Ich habe es bemerkt, weil ich an den drei alkoholischen Tagen nicht aufhören konnte. Nach der Arbeit bin ich oft irgendwo eingekehrt und habe allein in der Kneipe getrunken. Oder ich habe mich mit Leuten getroffen, die auch viel trinken. Zuhause habe ich dann gelogen, wenn ich lange unterwegs war. Ich hab zum Beispiel behauptet, im Bus eingeschlafen zu sein. 

Und wann ist alles aufgeflogen?

Ich hatte irgendwann die Erkenntnis, dass ich das Ganze nicht mehr im Griff habe. Der Zug wurde immer schneller und hatte eine totale Sogwirkung. Bis zu jenem Freitag: Da habe ich mich mit Bacardi-Cola vorm Frühstück auf den Weg zur Arbeit gemacht. Mit der Bahn. Den Bacardi habe ich in die Colaflasche gekippt. Um die Mittagszeit bin ich nach der Arbeit zum Weitertrinken nach Walle gefahren und wollte gegen 18 Uhr zuhause sein, um zu duschen und fit zu wirken. Das hat aber nicht geklappt. Meine Frau hat mich angerufen und in der Kneipe abgeholt. Ich war da komplett abgestürzt. 

Könnte das auch heute wieder passieren?

Ja, wenn ich mit dem Trinken wieder anfangen würde, würde das wieder passieren. Ich fühle den Tag noch heute ganz genau. Meine Frau wollte damals reden, aber ich wollte ihr nichts versprechen. Ich habe sie zwei Tage vertröstet und dann eingestanden, Alkoholiker zu sein. Schon wegen des morgendlichen Zitterns war mir das klar gewesen, aber ich wollte trotzdem nicht ohne Alkohol leben. Meine Frau wollte aber, dass ich mir Hilfe suche. Ich habe dann die Suchtberatung auf der Arbeit aufgesucht. Das hätte mir die Möglichkeit geboten - jenseits ihrer Kontrolle - heimlich weiterzutrinken. Aber die haben mich an die Anonymen Alkoholiker verwiesen. Und das war gleich ein voller Erfolg! 

Wie hat man sich das vorzustellen?

Die Anonymen Alkoholiker haben mir gezeigt, dass der Weg ohne Alkohol schöner ist. Die Lebensfreude bei den Treffen war beeindruckend. Die Gemeinschaft hat mich aufgefangen. Ich habe mich immer geschämt, jetzt bin ich mit den Problemen nicht mehr allein. Ich geh inzwischen in vier unterschiedlichen Gruppen, weil ich immer neuen Input brauche. 

Wo wären Sie ohne die Anonymen Alkoholiker?

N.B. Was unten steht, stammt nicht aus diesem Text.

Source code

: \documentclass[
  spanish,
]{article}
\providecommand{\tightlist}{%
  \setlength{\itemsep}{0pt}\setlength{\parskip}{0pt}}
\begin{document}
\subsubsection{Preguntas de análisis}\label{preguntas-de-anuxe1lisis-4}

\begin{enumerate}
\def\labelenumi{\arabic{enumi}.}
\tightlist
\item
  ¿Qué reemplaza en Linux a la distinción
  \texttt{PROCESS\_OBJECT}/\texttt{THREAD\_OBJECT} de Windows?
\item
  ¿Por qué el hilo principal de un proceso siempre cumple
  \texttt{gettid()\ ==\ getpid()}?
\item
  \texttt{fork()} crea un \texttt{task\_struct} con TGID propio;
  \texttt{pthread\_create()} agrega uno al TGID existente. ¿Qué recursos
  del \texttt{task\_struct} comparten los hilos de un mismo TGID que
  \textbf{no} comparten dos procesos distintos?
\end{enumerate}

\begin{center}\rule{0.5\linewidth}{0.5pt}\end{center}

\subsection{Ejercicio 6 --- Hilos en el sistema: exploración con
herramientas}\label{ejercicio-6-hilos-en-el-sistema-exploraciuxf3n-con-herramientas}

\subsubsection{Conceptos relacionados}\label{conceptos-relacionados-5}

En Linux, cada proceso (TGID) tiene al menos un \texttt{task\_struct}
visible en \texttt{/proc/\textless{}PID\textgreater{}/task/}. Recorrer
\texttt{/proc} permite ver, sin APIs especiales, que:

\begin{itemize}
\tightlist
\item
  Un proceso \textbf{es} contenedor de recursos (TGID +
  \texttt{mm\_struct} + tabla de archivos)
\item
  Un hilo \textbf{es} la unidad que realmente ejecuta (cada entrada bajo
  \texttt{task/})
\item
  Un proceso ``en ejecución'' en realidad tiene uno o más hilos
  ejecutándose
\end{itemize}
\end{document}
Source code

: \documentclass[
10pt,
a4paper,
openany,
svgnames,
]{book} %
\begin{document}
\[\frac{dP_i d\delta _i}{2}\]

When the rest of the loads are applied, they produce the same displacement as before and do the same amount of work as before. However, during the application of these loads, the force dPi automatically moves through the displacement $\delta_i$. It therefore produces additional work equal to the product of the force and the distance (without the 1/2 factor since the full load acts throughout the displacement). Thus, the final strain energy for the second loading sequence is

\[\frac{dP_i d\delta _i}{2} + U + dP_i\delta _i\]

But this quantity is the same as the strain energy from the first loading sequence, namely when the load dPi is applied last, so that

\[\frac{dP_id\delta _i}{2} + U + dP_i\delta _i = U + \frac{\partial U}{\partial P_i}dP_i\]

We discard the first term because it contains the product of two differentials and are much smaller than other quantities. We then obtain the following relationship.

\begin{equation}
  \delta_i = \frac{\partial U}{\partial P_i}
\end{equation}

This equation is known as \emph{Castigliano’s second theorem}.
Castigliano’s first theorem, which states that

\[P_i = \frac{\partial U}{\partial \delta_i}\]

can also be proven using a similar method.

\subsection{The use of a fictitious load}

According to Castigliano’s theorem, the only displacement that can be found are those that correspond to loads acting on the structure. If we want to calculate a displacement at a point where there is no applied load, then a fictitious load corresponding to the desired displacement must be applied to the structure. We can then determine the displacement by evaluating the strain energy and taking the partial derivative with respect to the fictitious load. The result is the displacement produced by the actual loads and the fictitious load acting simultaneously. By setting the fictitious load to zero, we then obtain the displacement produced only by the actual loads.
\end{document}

Ich wäre getrennt von Frau und Kindern, wäre bei der Arbeit abgeschossen worden und einsam mit einem Ende in der Kneipe.

Können Sie sich trotzdem vorstellen, einen Rückfall zu erleiden?

Ja, der Alkohol war mein bester Freund. Jetzt sind aber meine Familie und die Anonymen Alkoholiker mein Rückhalt. Da darf nichts passieren. Ich sehe mich nicht als Menschen, den man bemitleiden muss. Ich bin jetzt zufrieden und glücklich. Mein Leben genügt mir. Ich bin froh ohne Alkohol. Das hätte ich mir vorher nicht vorstellen können.

Zur Person

"Thomas" aus Bremen-Nord ist 50 Jahre alt. Er ist Maschinenbauer, verheiratet und hat zwei Kinder. Seit 2007 ist er bei den Anonymen Alkoholikern und hat seine Alkoholsucht seither im Griff.